* [What this task involves] Each line in the records below that has the word "사용한다" should be copied.

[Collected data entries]
Segment Open

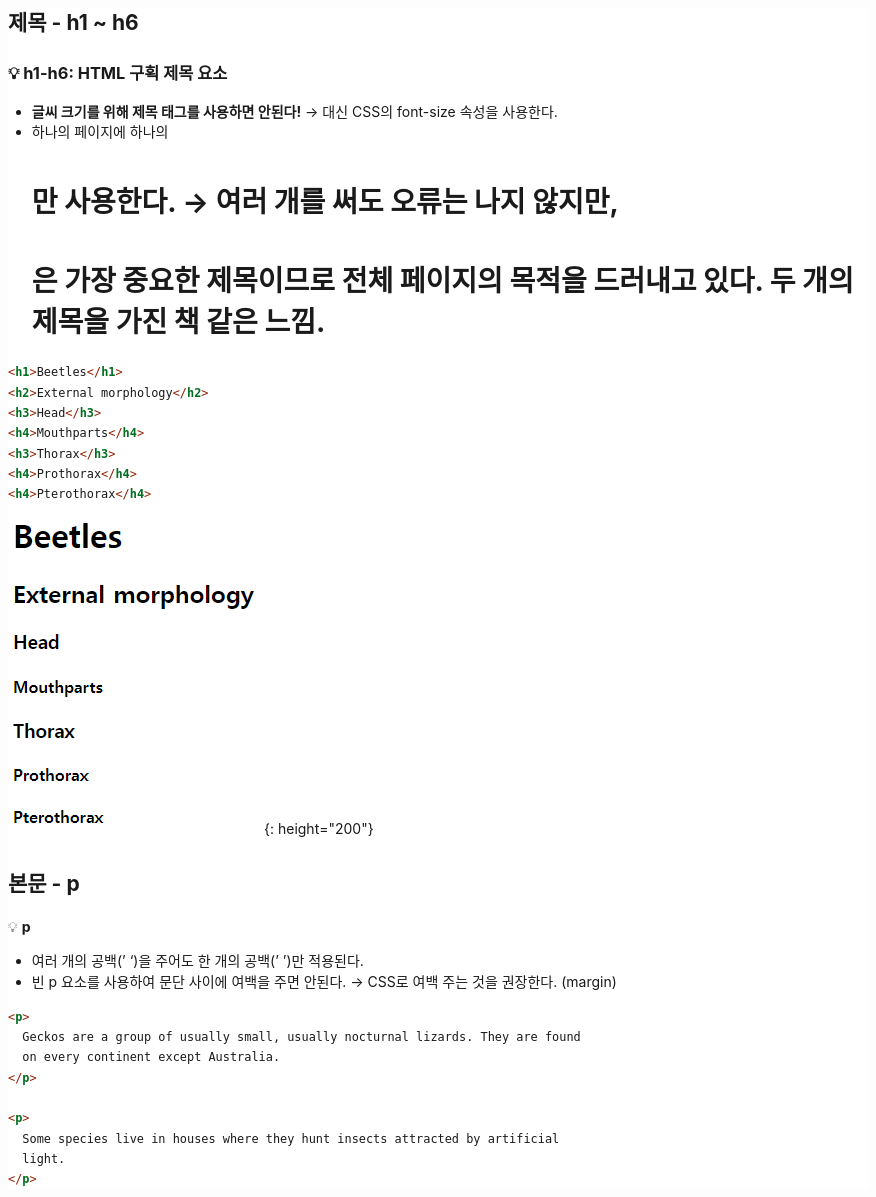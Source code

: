 
## 제목 - h1 ~ h6

### 💡 h1-h6: HTML 구획 제목 요소

- **글씨 크기를 위해 제목 태그를 사용하면 안된다!**
  → 대신 CSS의 font-size 속성을 사용한다.
- 하나의 페이지에 하나의 <h1>만 사용한다.
  → 여러 개를 써도 오류는 나지 않지만, <h1>은 가장 중요한 제목이므로 전체 페이지의 목적을 드러내고 있다. 두 개의 제목을 가진 책 같은 느낌.

```html
<h1>Beetles</h1>
<h2>External morphology</h2>
<h3>Head</h3>
<h4>Mouthparts</h4>
<h3>Thorax</h3>
<h4>Prothorax</h4>
<h4>Pterothorax</h4>
```

![h1_h6](../../assets/img/develop/2022-08-05-dev-html-text/h1_h6.png){: height="200"}

## 본문 - p

💡 **p**

- 여러 개의 공백(’ ‘)을 주어도 한 개의 공백(’ ’)만 적용된다.
- 빈 p 요소를 사용하여 문단 사이에 여백을 주면 안된다.
  → CSS로 여백 주는 것을 권장한다. (margin)

```html
<p>
  Geckos are a group of usually small, usually nocturnal lizards. They are found
  on every continent except Australia.
</p>

<p>
  Some species live in houses where they hunt insects attracted by artificial
  light.
</p>
```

Segment Closed

* [Written response]
  → 대신 CSS의 font-size 속성을 사용한다.
- 하나의 페이지에 하나의 <h1>만 사용한다.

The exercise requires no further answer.